Morgen, Samstag den 2. Juli 2005, steigt in zehn europäischen Städten ein unglaubliches Musikevent: Zwanzig Jahre nach dem Sir Bob Geldof, Kopf der Boom Town Rats, sich mit Live Aid unsterblich machte, griff er auf die alte Idee zurück um erneut auf das Elend der Dritte-Welt-Staaten aufmerksam zu machen. War es damals, im Dezember 1984, ein drohendes Hungerdesaster in Afrika, das Geldof mit Hilfe vieler internationaler Musikkollegen mildern wollte (Damals entstand auch „Do They Know It’s Christmas“.), möchten Geldof und angesagte Musiker aus aller Welt diesmal erreichen, dass den industriell unterwickelten Staaten die Schulden erlassen werden. Wie schon so oft versprochen, wie noch nie gehalten.

Gelegenheit für mich, auf das große Spektakel 1985 zurückzublicken, dass ich als blutjunge Frau, erst kurz zuvor mit der Matura ausgezeichnet, miterleben durfte. Eine Zeit auch, in der ich selber noch an große Ideale und echte Hilfsbereitschaft glaubte. Aber kehren wir vorerst zurück in den Dezember 1984, als ich noch mit ziemlicher Sorge im Herzen der Reifeprüfung entgegenblickte. Samstagmorgen 8:00 Uhr und wir Schüler der 8na plagten uns im Sprachlabor ab: auf dem damaligen Blue Danube Radio liefen die Nachrichten in Englisch und wiesen auf die drohende humanitäre Katastrophe in Afrika hin. Was mich damals weniger beschäftigte als den Text überhaupt zu begreifen.

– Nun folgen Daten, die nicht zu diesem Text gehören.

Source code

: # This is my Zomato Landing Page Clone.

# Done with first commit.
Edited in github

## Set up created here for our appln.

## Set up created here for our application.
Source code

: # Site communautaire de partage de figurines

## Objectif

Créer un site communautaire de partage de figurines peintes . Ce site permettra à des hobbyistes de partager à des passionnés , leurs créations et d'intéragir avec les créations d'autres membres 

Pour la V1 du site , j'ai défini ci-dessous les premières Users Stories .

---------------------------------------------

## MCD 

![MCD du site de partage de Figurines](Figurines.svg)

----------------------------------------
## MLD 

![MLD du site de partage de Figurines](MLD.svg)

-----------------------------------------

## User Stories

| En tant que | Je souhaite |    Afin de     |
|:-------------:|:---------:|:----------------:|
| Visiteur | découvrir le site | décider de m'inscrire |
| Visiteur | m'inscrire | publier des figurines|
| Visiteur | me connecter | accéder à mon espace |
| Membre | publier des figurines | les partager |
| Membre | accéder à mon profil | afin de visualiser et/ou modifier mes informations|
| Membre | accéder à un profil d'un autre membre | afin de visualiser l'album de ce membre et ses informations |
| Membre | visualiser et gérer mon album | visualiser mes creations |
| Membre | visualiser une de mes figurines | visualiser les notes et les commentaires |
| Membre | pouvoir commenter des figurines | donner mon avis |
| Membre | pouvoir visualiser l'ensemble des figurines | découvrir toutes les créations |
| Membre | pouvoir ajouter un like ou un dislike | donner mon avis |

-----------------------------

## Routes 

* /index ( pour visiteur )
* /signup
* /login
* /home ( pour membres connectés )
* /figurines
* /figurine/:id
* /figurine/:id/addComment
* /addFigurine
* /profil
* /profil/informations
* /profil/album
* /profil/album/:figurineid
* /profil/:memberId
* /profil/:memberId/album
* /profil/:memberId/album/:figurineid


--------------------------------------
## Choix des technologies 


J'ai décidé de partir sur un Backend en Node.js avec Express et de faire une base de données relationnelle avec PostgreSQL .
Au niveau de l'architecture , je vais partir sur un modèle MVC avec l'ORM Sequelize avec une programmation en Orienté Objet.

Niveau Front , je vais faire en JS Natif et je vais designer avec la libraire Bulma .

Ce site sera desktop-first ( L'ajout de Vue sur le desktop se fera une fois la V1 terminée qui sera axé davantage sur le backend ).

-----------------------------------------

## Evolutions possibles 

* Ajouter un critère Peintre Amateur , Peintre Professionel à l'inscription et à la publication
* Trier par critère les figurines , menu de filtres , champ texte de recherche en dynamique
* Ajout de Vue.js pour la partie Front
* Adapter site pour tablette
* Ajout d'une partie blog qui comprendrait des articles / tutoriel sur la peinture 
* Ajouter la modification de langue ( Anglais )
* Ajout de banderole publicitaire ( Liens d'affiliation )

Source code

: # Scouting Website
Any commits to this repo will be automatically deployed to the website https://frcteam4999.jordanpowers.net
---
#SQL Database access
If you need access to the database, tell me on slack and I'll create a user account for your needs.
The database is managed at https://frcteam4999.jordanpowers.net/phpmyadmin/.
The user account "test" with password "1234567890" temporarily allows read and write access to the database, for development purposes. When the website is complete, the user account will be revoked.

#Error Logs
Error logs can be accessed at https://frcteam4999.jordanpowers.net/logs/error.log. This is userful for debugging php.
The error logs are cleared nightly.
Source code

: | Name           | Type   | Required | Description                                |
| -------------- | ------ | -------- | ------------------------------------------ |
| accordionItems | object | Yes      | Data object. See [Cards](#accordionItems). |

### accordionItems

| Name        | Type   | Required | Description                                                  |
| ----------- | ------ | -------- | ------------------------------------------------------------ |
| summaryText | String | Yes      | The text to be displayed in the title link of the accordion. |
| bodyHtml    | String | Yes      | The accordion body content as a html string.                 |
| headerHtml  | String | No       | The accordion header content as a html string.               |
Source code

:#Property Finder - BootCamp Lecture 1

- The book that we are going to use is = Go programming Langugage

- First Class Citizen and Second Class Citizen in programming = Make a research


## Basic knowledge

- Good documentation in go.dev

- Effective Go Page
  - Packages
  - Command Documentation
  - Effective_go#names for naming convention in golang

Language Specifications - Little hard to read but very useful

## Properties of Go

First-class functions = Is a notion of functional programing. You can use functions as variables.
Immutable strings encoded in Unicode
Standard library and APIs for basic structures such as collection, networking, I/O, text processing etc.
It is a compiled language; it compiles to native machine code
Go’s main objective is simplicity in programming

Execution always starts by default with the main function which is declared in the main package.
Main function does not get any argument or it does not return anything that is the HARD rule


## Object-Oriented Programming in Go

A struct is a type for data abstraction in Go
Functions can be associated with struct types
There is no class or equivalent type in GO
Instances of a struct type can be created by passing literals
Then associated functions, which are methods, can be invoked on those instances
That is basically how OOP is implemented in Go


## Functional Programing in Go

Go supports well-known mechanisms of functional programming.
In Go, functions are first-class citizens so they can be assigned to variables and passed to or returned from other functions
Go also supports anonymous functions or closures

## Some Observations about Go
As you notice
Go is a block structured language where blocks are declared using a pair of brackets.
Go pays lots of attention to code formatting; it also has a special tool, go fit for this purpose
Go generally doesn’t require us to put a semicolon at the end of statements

Aber um ehrlich zu sein, als wir diesen kurzen News Flash durcharbeiteten und mir bewusst wurde, was sich dort abspielte und was einige britische Musiker damals zum Rollen bringen wollten, bekam ich eine Gänsehaut.

Nicht nur „Do They Know It’s Christmas“ entstand damals und stürmte die Charts auf aller Welt. Jedes Land brachte damals einen eigenen Benefizsong heraus (im Falle Österreichs wohl eher gut gemeint als gut gemacht, wie danach völlig zu Recht bemängelt wurde), dessen Einnahmen den Hunger der betroffenen Länder mildern sollten. Auch die USA ließen sich nicht lumpen, zwei der angesagtesten Künstler Mitte der 80er Jahre, der damals noch menschlich wirkende Michael Jackson und Schwerenöter Lionel Richie, schrieben gemeinsam „We are the world“, den erfolgreichsten Benefizsong aller Zeiten, und im Juli 1985 ging in zwei Städten auf zwei Kontinenten, Philadelphia und London, das Live Aid Konzert über die Bühne, mit allen Stars, die damals Rang und Namen hatten.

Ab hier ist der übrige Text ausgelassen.